Saved entries:
○ ○ ○

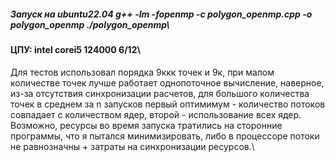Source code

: #####  Запуск на ubuntu22.04 g++ -lm -fopenmp -c polygon_openmp.cpp -o polygon_openmp ./polygon_openmp\
#### ЦПУ: intel corei5 124000 6/12\
Для тестов использовал порядка 9ккк точек и 9к, при малом количестве точек лучше работает однопоточное вычисление, наверное, из-за отсутствия синхронизации расчетов, для большого количества точек в среднем за n запусков первый оптимимум - количество потоков совпадает с количеством ядер, второй - использование всех ядер. Возможно, ресурсы во время запуска тратились на сторонние программы, что я пытался минимизировать, либо в процессоре потоки не равнозначны + затраты на синхронизации ресурсов.\
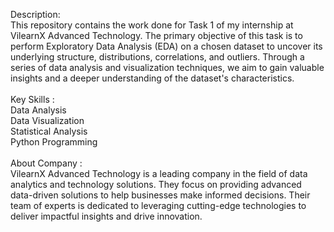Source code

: Description: <br> This repository contains the work done for Task 1 of my internship at VilearnX Advanced Technology. The primary objective of this task is to perform Exploratory Data Analysis (EDA) on a chosen dataset to uncover its underlying structure, distributions, correlations, and outliers. Through a series of data analysis and visualization techniques, we aim to gain valuable insights and a deeper understanding of the dataset's characteristics.
<br> <br> Key Skills : <br>
Data Analysis <br>
Data Visualization <br>
Statistical Analysis <br>
Python Programming <br> <br>
About Company : <br>
VilearnX Advanced Technology is a leading company in the field of data analytics and technology solutions. They focus on providing advanced data-driven solutions to help businesses make informed decisions. Their team of experts is dedicated to leveraging cutting-edge technologies to deliver impactful insights and drive innovation.
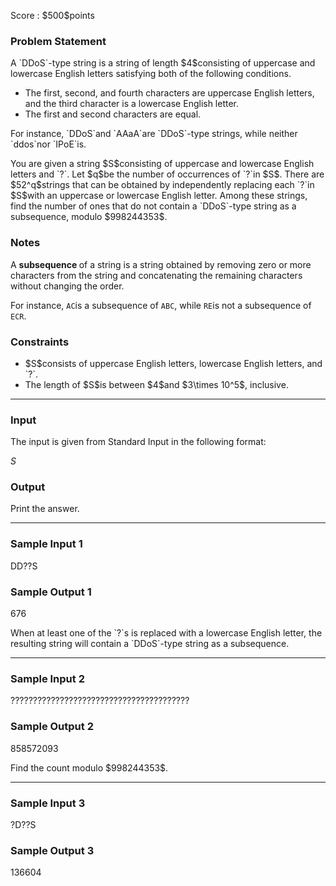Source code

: 
<div>

<span>

<span>

<p>
Score : $500$points
</p>

<div>

<section>

### **Problem Statement**

<p>
A `DDoS`-type string is a string of length $4$consisting of uppercase and lowercase English letters satisfying both of the following conditions.
</p>

<ul>

<li>
The first, second, and fourth characters are uppercase English letters, and the third character is a lowercase English letter.
</li>

<li>
The first and second characters are equal.
</li>

</ul>

<p>
For instance, `DDoS`and `AAaA`are `DDoS`-type strings, while neither `ddos`nor `IPoE`is.
</p>

<p>
You are given a string $S$consisting of uppercase and lowercase English letters and `?`.
Let $q$be the number of occurrences of `?`in $S$. There are $52^q$strings that can be obtained by independently replacing each `?`in $S$with an uppercase or lowercase English letter.
Among these strings, find the number of ones that do not contain a `DDoS`-type string as a subsequence, modulo $998244353$.
</p>

</section>

</div>

<div>

<section>

### **Notes**

<p>
A 
<strong>
subsequence
</strong>
of a string is a string obtained by removing zero or more characters from the string and concatenating the remaining characters without changing the order.

For instance, `AC`is a subsequence of `ABC`, while `RE`is not a subsequence of `ECR`. 
</p>

</section>

</div>

<div>

<section>

### **Constraints**

<ul>

<li>
$S$consists of uppercase English letters, lowercase English letters, and `?`.
</li>

<li>
The length of $S$is between $4$and $3\times 10^5$, inclusive.
</li>

</ul>

</section>

</div>

---

<div>

<div>

<section>

### **Input**

<p>
The input is given from Standard Input in the following format:
</p>

<div>

$S$
</div>

</section>

</div>

<div>

<section>

### **Output**

<p>
Print the answer.  
</p>

</section>

</div>

</div>

---

<div>

<section>

### **Sample Input 1**

<div>

DD??S

</div>

</section>

</div>

<div>

<section>

### **Sample Output 1**

<div>

676

</div>

<p>
When at least one of the `?`s is replaced with a lowercase English letter, the resulting string will contain a `DDoS`-type string as a subsequence.
</p>

</section>

</div>

---

<div>

<section>

### **Sample Input 2**

<div>

????????????????????????????????????????

</div>

</section>

</div>

<div>

<section>

### **Sample Output 2**

<div>

858572093

</div>

<p>
Find the count modulo $998244353$.
</p>

</section>

</div>

---

<div>

<section>

### **Sample Input 3**

<div>

?D??S

</div>

</section>

</div>

<div>

<section>

### **Sample Output 3**

<div>

136604

</div>

</section>

</div>

</span>

</span>

</div>
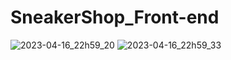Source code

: # SneakerShop_Front-end
![2023-04-16_22h59_20](https://user-images.githubusercontent.com/60797275/232341915-dc41bb5b-5141-43a5-a082-7e4bf203a117.png)
![2023-04-16_22h59_33](https://user-images.githubusercontent.com/60797275/232341918-50ee91f9-8fa1-4b20-87f1-84cdc0fe4d27.png)
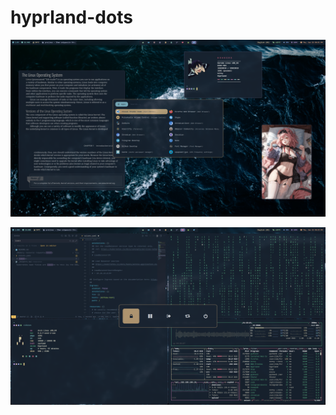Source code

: # hyprland-dots

![](assets/image_2023-06-15_21-33-34.png)

![](assets/image_2023-06-15_21-33-35.png)
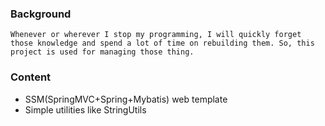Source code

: ### Background
    Whenever or wherever I stop my programming, I will quickly forget those knowledge and spend a lot of time on rebuilding them. So, this project is used for managing those thing.

### Content
* SSM(SpringMVC+Spring+Mybatis) web template
* Simple utilities like StringUtils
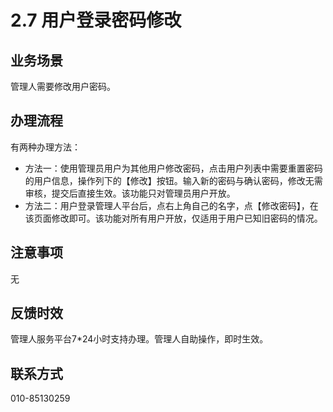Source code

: # 2.7 用户登录密码修改
## <i class="hicon lb1"></i>业务场景
管理人需要修改用户密码。

## <i class="hicon lb2"></i>办理流程
有两种办理方法：
- 方法一：使用管理员用户为其他用户修改密码，点击用户列表中需要重置密码的用户信息，操作列下的【修改】按钮。输入新的密码与确认密码，修改无需审核，提交后直接生效。该功能只对管理员用户开放。
- 方法二：用户登录管理人平台后，点右上角自己的名字，点【修改密码】，在该页面修改即可。该功能对所有用户开放，仅适用于用户已知旧密码的情况。

## <i class="hicon lb3"></i>注意事项
无

## <i class="hicon lb4"></i>反馈时效
管理人服务平台7*24小时支持办理。管理人自助操作，即时生效。

## <i class="hicon lb5"></i>联系方式
010-85130259
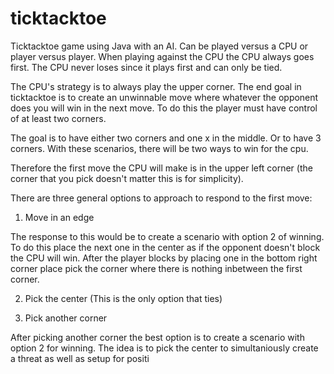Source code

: # ticktacktoe
Ticktacktoe game using Java with an AI. Can be played versus a CPU or player versus player.
When playing against the CPU the CPU always goes first. The CPU never loses since it plays first and can only be tied.

The CPU's strategy is to always play the upper corner. The end goal in ticktacktoe is to create an unwinnable move where whatever the opponent does 
you will win in the next move. To do this the player must have control of at least two corners.

The goal is to have either two corners and one x in the middle. Or to have 3 corners. With these scenarios, there will be two ways to win for the cpu.




Therefore the first move the CPU will make is in the upper left corner (the corner that you pick doesn't matter this is for simplicity).

There are three general options to approach to respond to the first move:

1. Move in an edge

The response to this would be to create a scenario with option 2 of winning. To do this place the next one in the center as if the opponent doesn't block the CPU will win. After the player blocks by placing one in the bottom right corner place pick the corner where there is nothing inbetween the first corner. 


2. Pick the center (This is the only option that ties)


3. Pick another corner

After picking another corner the best option is to create a scenario with option 2 for winning. The idea is to pick the center to simultaniously create a threat 
as well as setup for positi
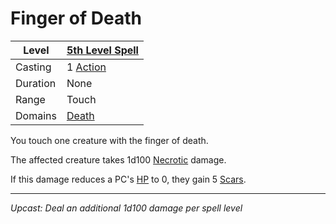 # Finger of Death

| Level    | [5th Level Spell](5th%20Level%20Spells.md)                            |
| -------- | --------------------------------------------------------------------- |
| Casting  | 1 [Action](../../../../Game%20Procedures/Core%20Procedures/Action.md) |
| Duration | None                                                                  |
| Range    | Touch                                                                 |
| Domains  | [Death](../../Spell%20Domains/Death.md)                               |

You touch one creature with the finger of death.

The affected creature takes 1d100 [Necrotic](../../../../Game%20Procedures/Combat/Damage/Damage%20Types/Necrotic.md) damage.

If this damage reduces a PC's [HP](../../../../Player%20Characters/Derived%20Statistics/Hit%20Points.md) to 0, they gain 5 [Scars](../../../../Player%20Characters/Progression/Scars.md).

---
*Upcast: Deal an additional 1d100 damage per spell level*

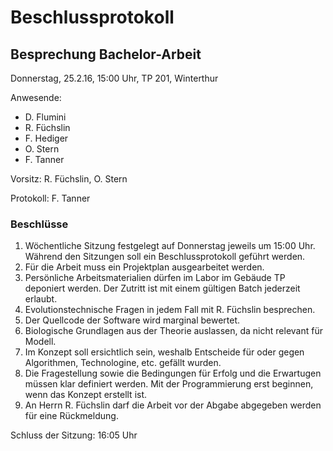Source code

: # Beschlussprotokoll

## Besprechung Bachelor-Arbeit

Donnerstag, 25.2.16, 15:00 Uhr, TP 201, Winterthur

Anwesende:

*   D. Flumini
*   R. Füchslin
*   F. Hediger
*   O. Stern
*   F. Tanner

Vorsitz: R. Füchslin, O. Stern

Protokoll: F. Tanner

### Beschlüsse

1.  Wöchentliche Sitzung festgelegt auf Donnerstag jeweils um 15:00 Uhr.
    Während den Sitzungen soll ein Beschlussprotokoll geführt werden.
2.  Für die Arbeit muss ein Projektplan ausgearbeitet werden.
3.  Persönliche Arbeitsmaterialien dürfen im Labor im Gebäude TP deponiert werden.
    Der Zutritt ist mit einem gültigen Batch jederzeit erlaubt.
4.  Evolutionstechnische Fragen in jedem Fall mit R. Füchslin besprechen.
5.  Der Quellcode der Software wird marginal bewertet.
6.  Biologische Grundlagen aus der Theorie auslassen, da nicht relevant für Modell.
7.  Im Konzept soll ersichtlich sein, weshalb Entscheide für oder gegen Algorithmen, Technologine, etc.
    gefällt wurden.
8.  Die Fragestellung sowie die Bedingungen für Erfolg und die Erwartugen müssen klar
    definiert werden.
    Mit der Programmierung erst beginnen, wenn das Konzept erstellt ist.
9.  An Herrn R. Füchslin darf die Arbeit vor der Abgabe abgegeben werden
    für eine Rückmeldung.

Schluss der Sitzung: 16:05 Uhr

○ ○ ○

Task directions
Would you copy, unchanged, the stretch of the records above that begins at the line containing "um 15:00 Uhr." and ends at the line containing "TP deponiert werden.", and only that?

Result
1.  Wöchentliche Sitzung festgelegt auf Donnerstag jeweils um 15:00 Uhr.
    Während den Sitzungen soll ein Beschlussprotokoll geführt werden.
2.  Für die Arbeit muss ein Projektplan ausgearbeitet werden.
3.  Persönliche Arbeitsmaterialien dürfen im Labor im Gebäude TP deponiert werden.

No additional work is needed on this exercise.